Rezension

Spannende Idee, nicht überzeugend umgesetzt.

Dolfi und Marilyn - François Saintonge

Dolfi und Marilyn
von François Saintonge

Wenn der Führer die Hecke schneidet.

Den Plot hatte ich sofort ins Herz geschlossen: Was für eine absurde Idee, Adolf Hitler und Marilyn Monroe als Klone im Jahr 2060 in Paris aufeinandertreffen zu lassen. Es war klar für mich – das würde entweder grandios grotesk oder unterirdisch schlecht werden. Dass es vielleicht einfach nur so lala werden könnte, damit hatte ich nicht gerechnet.

Aber der Reihe nach: Nicht nur der Rückseitentext des Buches machte mich neugierig, auch das Cover mit den vielen Adolf-Hitler- und Marilyn-Monroe-Klonen, die sich bei genauem Hinschauen doch alle ein klein wenig voneinander unterscheiden, tat sein Übriges dazu, dass ich dieses Buch lesen wollte.

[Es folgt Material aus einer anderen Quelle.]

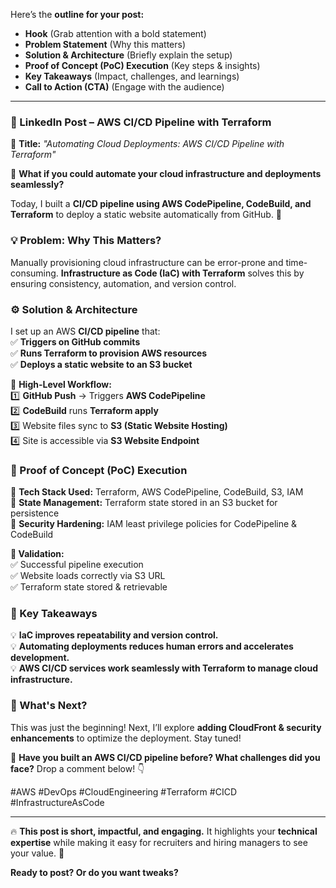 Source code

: 

Here’s the **outline for your post:**  
- **Hook** (Grab attention with a bold statement)  
- **Problem Statement** (Why this matters)  
- **Solution & Architecture** (Briefly explain the setup)  
- **Proof of Concept (PoC) Execution** (Key steps & insights)  
- **Key Takeaways** (Impact, challenges, and learnings)  
- **Call to Action (CTA)** (Engage with the audience)  

---

### **🚀 LinkedIn Post – AWS CI/CD Pipeline with Terraform**  

🔹 **Title:** _"Automating Cloud Deployments: AWS CI/CD Pipeline with Terraform"_

📢 **What if you could automate your cloud infrastructure and deployments seamlessly?**  

Today, I built a **CI/CD pipeline using AWS CodePipeline, CodeBuild, and Terraform** to deploy a static website automatically from GitHub. 🚀  

### **💡 Problem: Why This Matters?**  
Manually provisioning cloud infrastructure can be error-prone and time-consuming. **Infrastructure as Code (IaC) with Terraform** solves this by ensuring consistency, automation, and version control.  

### **⚙ Solution & Architecture**  
I set up an AWS **CI/CD pipeline** that:  
✅ **Triggers on GitHub commits**  
✅ **Runs Terraform to provision AWS resources**  
✅ **Deploys a static website to an S3 bucket**  

🔹 **High-Level Workflow:**  
1️⃣ **GitHub Push** → Triggers **AWS CodePipeline**  
2️⃣ **CodeBuild** runs **Terraform apply**  
3️⃣ Website files sync to **S3 (Static Website Hosting)**  
4️⃣ Site is accessible via **S3 Website Endpoint**  

### **🔬 Proof of Concept (PoC) Execution**  
🔹 **Tech Stack Used:** Terraform, AWS CodePipeline, CodeBuild, S3, IAM  
🔹 **State Management:** Terraform state stored in an S3 bucket for persistence  
🔹 **Security Hardening:** IAM least privilege policies for CodePipeline & CodeBuild  

**🔎 Validation:**  
✅ Successful pipeline execution  
✅ Website loads correctly via S3 URL  
✅ Terraform state stored & retrievable  

### **🚀 Key Takeaways**  
💡 **IaC improves repeatability and version control.**  
💡 **Automating deployments reduces human errors and accelerates development.**  
💡 **AWS CI/CD services work seamlessly with Terraform to manage cloud infrastructure.**  

### **📢 What's Next?**  
This was just the beginning! Next, I’ll explore **adding CloudFront & security enhancements** to optimize the deployment. Stay tuned!  

🔹 **Have you built an AWS CI/CD pipeline before? What challenges did you face?** Drop a comment below! 👇  

#AWS #DevOps #CloudEngineering #Terraform #CICD #InfrastructureAsCode  

---

🔥 **This post is short, impactful, and engaging.** It highlights your **technical expertise** while making it easy for recruiters and hiring managers to see your value. 🚀  

**Ready to post? Or do you want tweaks?**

Der Beginn ist durchaus vielversprechend. Wir befinden uns, wie eingangs erwähnt, im Paris der 2060er-Jahre. Monsieur Mercier, Universitätsprofessor für Geschichte an der hoch angesehenen Sorbonne, kommt eines Tages nach Hause und findet seinen Sohn Bruno – ein intelligentes Bürschchen, das soeben die 5. Klasse übersprungen hat – zusammen mit Adolf Hitler einträchtig in Brunos Zimmer sitzen.

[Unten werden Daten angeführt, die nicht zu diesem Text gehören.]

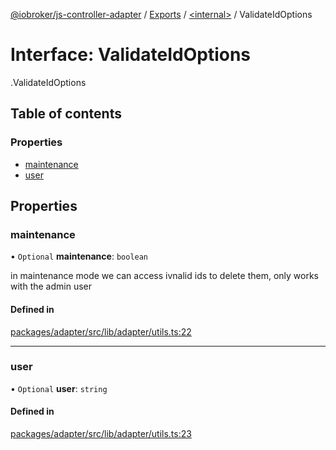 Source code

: [@iobroker/js-controller-adapter](../README.md) / [Exports](../modules.md) / [<internal\>](../modules/internal_.md) / ValidateIdOptions

# Interface: ValidateIdOptions

[<internal>](../modules/internal_.md).ValidateIdOptions

## Table of contents

### Properties

- [maintenance](internal_.ValidateIdOptions.md#maintenance)
- [user](internal_.ValidateIdOptions.md#user)

## Properties

### maintenance

• `Optional` **maintenance**: `boolean`

in maintenance mode we can access ivnalid ids to delete them, only works with the admin user

#### Defined in

[packages/adapter/src/lib/adapter/utils.ts:22](https://github.com/ioBroker/ioBroker.js-controller/blob/8ccd0fc1/packages/adapter/src/lib/adapter/utils.ts#L22)

___

### user

• `Optional` **user**: `string`

#### Defined in

[packages/adapter/src/lib/adapter/utils.ts:23](https://github.com/ioBroker/ioBroker.js-controller/blob/8ccd0fc1/packages/adapter/src/lib/adapter/utils.ts#L23)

Merciers Exfrau hatte den Klon als Hauptgewinn einer Supermarkttombola gewonnen. Menschliche Klone sind im Jahr 2060 zwar noch nicht alltäglich, stellen aber doch auch keine Seltenheit mehr dar. Als Geschenk für ihren Sohn ließ sie den Klon direkt an die Adresse ihres Exmannes liefern – ohne jedoch zu ahnen, um was für einen Klon genau es sich handelt … Und nun steht der Geschichtsprofessor mit Schwerpunkt Zweiter Weltkrieg vor der haargenauen Replik des Mannes, über den er jeden Tag in seinen Vorlesungen doziert, und der so viel Elend über die Menschheit gebracht hat. Aber dieser hier hat keinen Schnauzer, registriert Mercier sofort messerscharf.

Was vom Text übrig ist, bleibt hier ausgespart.